**EXERCISE INSTRUCTIONS**:
Transcribe all of the entries, matching each one exactly.
● ● ●
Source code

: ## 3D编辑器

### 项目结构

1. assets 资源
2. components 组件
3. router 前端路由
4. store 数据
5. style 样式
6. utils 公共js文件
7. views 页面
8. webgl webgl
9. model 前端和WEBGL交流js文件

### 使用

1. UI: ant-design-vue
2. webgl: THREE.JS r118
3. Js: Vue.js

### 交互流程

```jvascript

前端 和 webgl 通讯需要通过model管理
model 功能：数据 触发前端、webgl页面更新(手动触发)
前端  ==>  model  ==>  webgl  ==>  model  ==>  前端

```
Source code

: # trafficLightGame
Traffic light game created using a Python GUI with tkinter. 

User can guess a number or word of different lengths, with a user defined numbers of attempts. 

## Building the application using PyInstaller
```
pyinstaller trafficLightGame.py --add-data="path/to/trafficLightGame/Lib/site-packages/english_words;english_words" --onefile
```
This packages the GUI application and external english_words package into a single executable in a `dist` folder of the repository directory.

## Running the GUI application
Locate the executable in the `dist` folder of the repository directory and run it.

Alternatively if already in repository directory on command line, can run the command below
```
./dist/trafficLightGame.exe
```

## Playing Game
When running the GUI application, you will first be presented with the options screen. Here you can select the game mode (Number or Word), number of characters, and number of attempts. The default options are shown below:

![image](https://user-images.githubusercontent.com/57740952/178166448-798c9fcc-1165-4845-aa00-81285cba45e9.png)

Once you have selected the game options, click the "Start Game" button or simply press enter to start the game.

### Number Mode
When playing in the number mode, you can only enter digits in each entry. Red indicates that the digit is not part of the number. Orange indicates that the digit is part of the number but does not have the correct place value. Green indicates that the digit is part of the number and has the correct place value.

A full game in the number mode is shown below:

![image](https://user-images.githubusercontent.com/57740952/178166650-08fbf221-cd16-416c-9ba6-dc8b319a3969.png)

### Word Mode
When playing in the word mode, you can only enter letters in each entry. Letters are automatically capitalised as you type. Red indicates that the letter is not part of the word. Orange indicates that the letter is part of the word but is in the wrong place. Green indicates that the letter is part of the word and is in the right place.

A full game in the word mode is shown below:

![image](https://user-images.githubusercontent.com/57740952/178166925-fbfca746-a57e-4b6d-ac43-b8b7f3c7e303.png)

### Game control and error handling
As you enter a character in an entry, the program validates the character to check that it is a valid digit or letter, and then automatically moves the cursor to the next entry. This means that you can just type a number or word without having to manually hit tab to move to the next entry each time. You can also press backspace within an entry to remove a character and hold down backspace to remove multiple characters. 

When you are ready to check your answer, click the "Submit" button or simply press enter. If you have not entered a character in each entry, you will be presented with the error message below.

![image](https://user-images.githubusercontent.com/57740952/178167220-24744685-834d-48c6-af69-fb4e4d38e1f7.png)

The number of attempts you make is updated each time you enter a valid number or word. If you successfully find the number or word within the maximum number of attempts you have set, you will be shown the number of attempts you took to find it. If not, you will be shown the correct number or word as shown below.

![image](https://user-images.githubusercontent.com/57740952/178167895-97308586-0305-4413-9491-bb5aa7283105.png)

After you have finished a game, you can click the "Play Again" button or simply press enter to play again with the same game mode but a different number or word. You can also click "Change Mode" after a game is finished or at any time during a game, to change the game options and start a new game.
● ● ●
**RESULT OF THE TASK**:
Source code

: ## 3D编辑器

### 项目结构

1. assets 资源
2. components 组件
3. router 前端路由
4. store 数据
5. style 样式
6. utils 公共js文件
7. views 页面
8. webgl webgl
9. model 前端和WEBGL交流js文件

### 使用

1. UI: ant-design-vue
2. webgl: THREE.JS r118
3. Js: Vue.js

### 交互流程

```jvascript

前端 和 webgl 通讯需要通过model管理
model 功能：数据 触发前端、webgl页面更新(手动触发)
前端  ==>  model  ==>  webgl  ==>  model  ==>  前端

```
Source code

: # trafficLightGame
Traffic light game created using a Python GUI with tkinter. 

User can guess a number or word of different lengths, with a user defined numbers of attempts. 

## Building the application using PyInstaller
```
pyinstaller trafficLightGame.py --add-data="path/to/trafficLightGame/Lib/site-packages/english_words;english_words" --onefile
```
This packages the GUI application and external english_words package into a single executable in a `dist` folder of the repository directory.

## Running the GUI application
Locate the executable in the `dist` folder of the repository directory and run it.

Alternatively if already in repository directory on command line, can run the command below
```
./dist/trafficLightGame.exe
```

## Playing Game
When running the GUI application, you will first be presented with the options screen. Here you can select the game mode (Number or Word), number of characters, and number of attempts. The default options are shown below:

![image](https://user-images.githubusercontent.com/57740952/178166448-798c9fcc-1165-4845-aa00-81285cba45e9.png)

Once you have selected the game options, click the "Start Game" button or simply press enter to start the game.

### Number Mode
When playing in the number mode, you can only enter digits in each entry. Red indicates that the digit is not part of the number. Orange indicates that the digit is part of the number but does not have the correct place value. Green indicates that the digit is part of the number and has the correct place value.

A full game in the number mode is shown below:

![image](https://user-images.githubusercontent.com/57740952/178166650-08fbf221-cd16-416c-9ba6-dc8b319a3969.png)

### Word Mode
When playing in the word mode, you can only enter letters in each entry. Letters are automatically capitalised as you type. Red indicates that the letter is not part of the word. Orange indicates that the letter is part of the word but is in the wrong place. Green indicates that the letter is part of the word and is in the right place.

A full game in the word mode is shown below:

![image](https://user-images.githubusercontent.com/57740952/178166925-fbfca746-a57e-4b6d-ac43-b8b7f3c7e303.png)

### Game control and error handling
As you enter a character in an entry, the program validates the character to check that it is a valid digit or letter, and then automatically moves the cursor to the next entry. This means that you can just type a number or word without having to manually hit tab to move to the next entry each time. You can also press backspace within an entry to remove a character and hold down backspace to remove multiple characters. 

When you are ready to check your answer, click the "Submit" button or simply press enter. If you have not entered a character in each entry, you will be presented with the error message below.

![image](https://user-images.githubusercontent.com/57740952/178167220-24744685-834d-48c6-af69-fb4e4d38e1f7.png)

The number of attempts you make is updated each time you enter a valid number or word. If you successfully find the number or word within the maximum number of attempts you have set, you will be shown the number of attempts you took to find it. If not, you will be shown the correct number or word as shown below.

![image](https://user-images.githubusercontent.com/57740952/178167895-97308586-0305-4413-9491-bb5aa7283105.png)

After you have finished a game, you can click the "Play Again" button or simply press enter to play again with the same game mode but a different number or word. You can also click "Change Mode" after a game is finished or at any time during a game, to change the game options and start a new game.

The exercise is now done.